====== The input
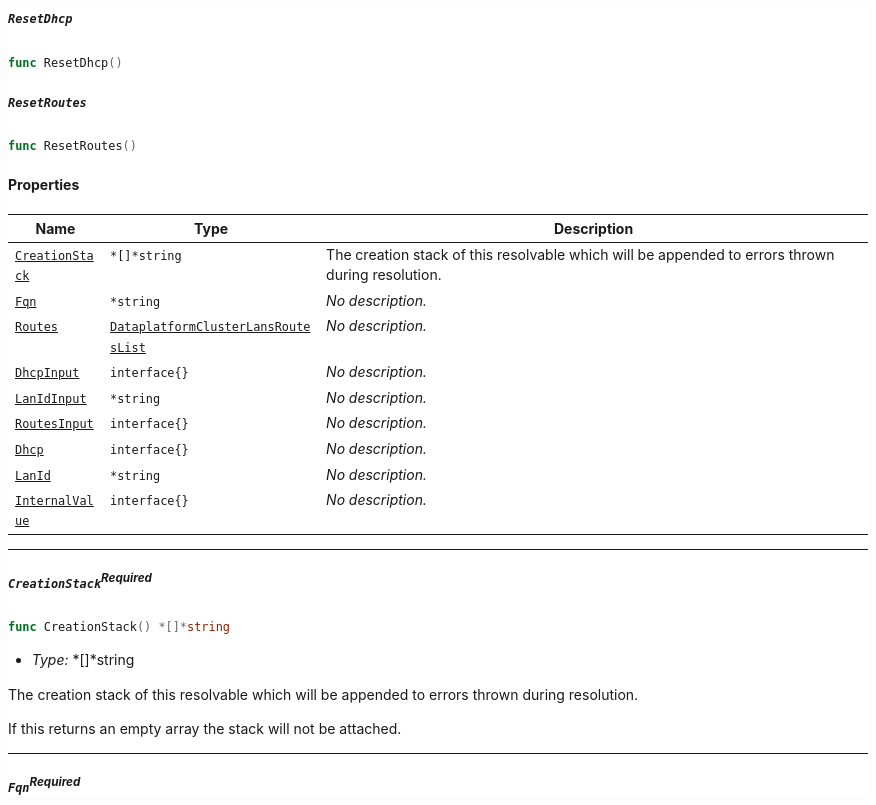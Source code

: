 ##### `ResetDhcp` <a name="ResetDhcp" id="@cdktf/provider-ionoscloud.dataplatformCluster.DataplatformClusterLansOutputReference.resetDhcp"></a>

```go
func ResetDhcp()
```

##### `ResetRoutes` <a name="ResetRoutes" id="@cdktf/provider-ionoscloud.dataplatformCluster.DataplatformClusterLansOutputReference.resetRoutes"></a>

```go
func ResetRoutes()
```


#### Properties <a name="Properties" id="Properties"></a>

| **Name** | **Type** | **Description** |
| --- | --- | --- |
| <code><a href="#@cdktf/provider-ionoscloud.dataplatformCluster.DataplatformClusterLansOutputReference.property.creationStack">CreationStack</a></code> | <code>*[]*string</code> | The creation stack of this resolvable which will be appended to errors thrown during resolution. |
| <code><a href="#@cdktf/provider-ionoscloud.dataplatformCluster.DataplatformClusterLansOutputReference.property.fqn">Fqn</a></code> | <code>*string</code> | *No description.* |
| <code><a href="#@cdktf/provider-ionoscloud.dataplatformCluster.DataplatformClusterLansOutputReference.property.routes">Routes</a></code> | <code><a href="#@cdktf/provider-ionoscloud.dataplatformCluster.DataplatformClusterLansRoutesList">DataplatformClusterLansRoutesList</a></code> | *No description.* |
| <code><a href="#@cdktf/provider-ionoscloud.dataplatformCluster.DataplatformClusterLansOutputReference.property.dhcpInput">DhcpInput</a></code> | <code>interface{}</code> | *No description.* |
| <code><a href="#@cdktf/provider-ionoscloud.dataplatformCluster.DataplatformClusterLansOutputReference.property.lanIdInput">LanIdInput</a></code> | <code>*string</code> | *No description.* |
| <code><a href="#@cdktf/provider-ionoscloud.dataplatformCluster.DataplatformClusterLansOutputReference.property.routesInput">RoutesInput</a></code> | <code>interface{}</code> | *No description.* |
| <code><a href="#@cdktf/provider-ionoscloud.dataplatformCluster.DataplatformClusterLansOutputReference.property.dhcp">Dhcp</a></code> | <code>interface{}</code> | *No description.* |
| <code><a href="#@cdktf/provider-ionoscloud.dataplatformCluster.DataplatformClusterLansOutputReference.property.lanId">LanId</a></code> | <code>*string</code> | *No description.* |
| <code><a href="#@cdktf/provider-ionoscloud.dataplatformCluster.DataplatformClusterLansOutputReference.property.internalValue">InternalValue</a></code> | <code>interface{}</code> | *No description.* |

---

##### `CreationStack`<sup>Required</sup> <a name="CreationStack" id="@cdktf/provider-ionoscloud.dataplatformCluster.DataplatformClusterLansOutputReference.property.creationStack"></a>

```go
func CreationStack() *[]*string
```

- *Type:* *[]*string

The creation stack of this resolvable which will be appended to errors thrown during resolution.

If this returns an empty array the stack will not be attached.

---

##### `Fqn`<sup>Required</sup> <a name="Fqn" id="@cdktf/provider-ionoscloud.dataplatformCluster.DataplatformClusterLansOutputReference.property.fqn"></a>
============
====== The input
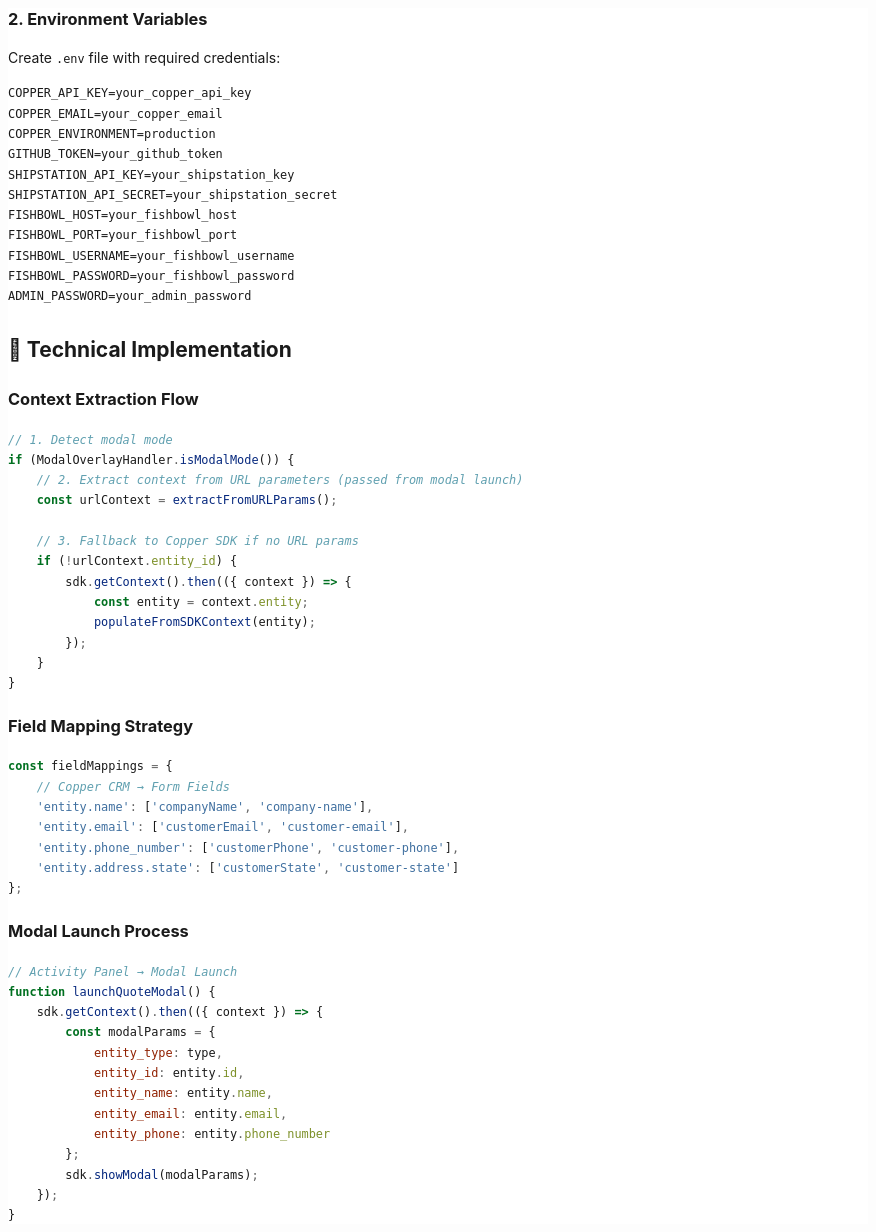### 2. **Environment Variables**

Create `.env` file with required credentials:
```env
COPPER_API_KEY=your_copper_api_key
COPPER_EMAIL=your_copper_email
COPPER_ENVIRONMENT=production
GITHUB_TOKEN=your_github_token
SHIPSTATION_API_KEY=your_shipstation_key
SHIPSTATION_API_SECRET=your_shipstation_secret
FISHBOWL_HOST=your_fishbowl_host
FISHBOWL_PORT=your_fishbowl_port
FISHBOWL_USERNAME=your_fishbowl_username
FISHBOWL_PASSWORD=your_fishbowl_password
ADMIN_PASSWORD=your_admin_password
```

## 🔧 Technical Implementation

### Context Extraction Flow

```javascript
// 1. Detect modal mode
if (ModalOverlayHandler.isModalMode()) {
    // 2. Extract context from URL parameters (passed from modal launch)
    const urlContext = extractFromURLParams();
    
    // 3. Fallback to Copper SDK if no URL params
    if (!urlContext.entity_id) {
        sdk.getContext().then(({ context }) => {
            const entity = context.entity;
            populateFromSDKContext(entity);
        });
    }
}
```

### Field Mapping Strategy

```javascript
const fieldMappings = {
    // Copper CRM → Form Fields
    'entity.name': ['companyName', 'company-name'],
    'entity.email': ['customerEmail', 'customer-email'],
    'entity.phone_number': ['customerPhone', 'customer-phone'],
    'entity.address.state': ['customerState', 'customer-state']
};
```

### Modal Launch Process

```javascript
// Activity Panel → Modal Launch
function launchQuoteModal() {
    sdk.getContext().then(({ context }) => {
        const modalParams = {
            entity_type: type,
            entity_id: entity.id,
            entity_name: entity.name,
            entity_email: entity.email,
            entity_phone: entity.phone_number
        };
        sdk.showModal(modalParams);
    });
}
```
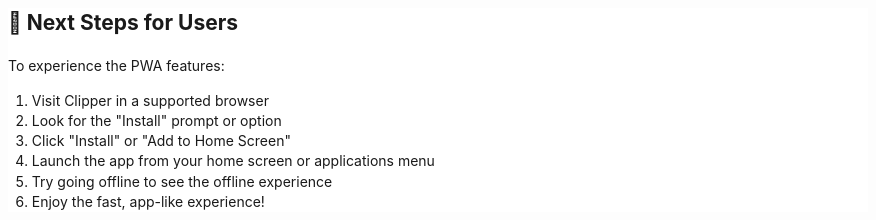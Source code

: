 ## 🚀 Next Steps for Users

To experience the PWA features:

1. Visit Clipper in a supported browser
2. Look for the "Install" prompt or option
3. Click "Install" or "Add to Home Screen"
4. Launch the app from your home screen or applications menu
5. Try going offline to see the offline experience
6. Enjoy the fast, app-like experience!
============
• [Requirement]: Among the records above, count the lines that include the word "resolvable" and state the number by itself.

• [Worked solution]: 2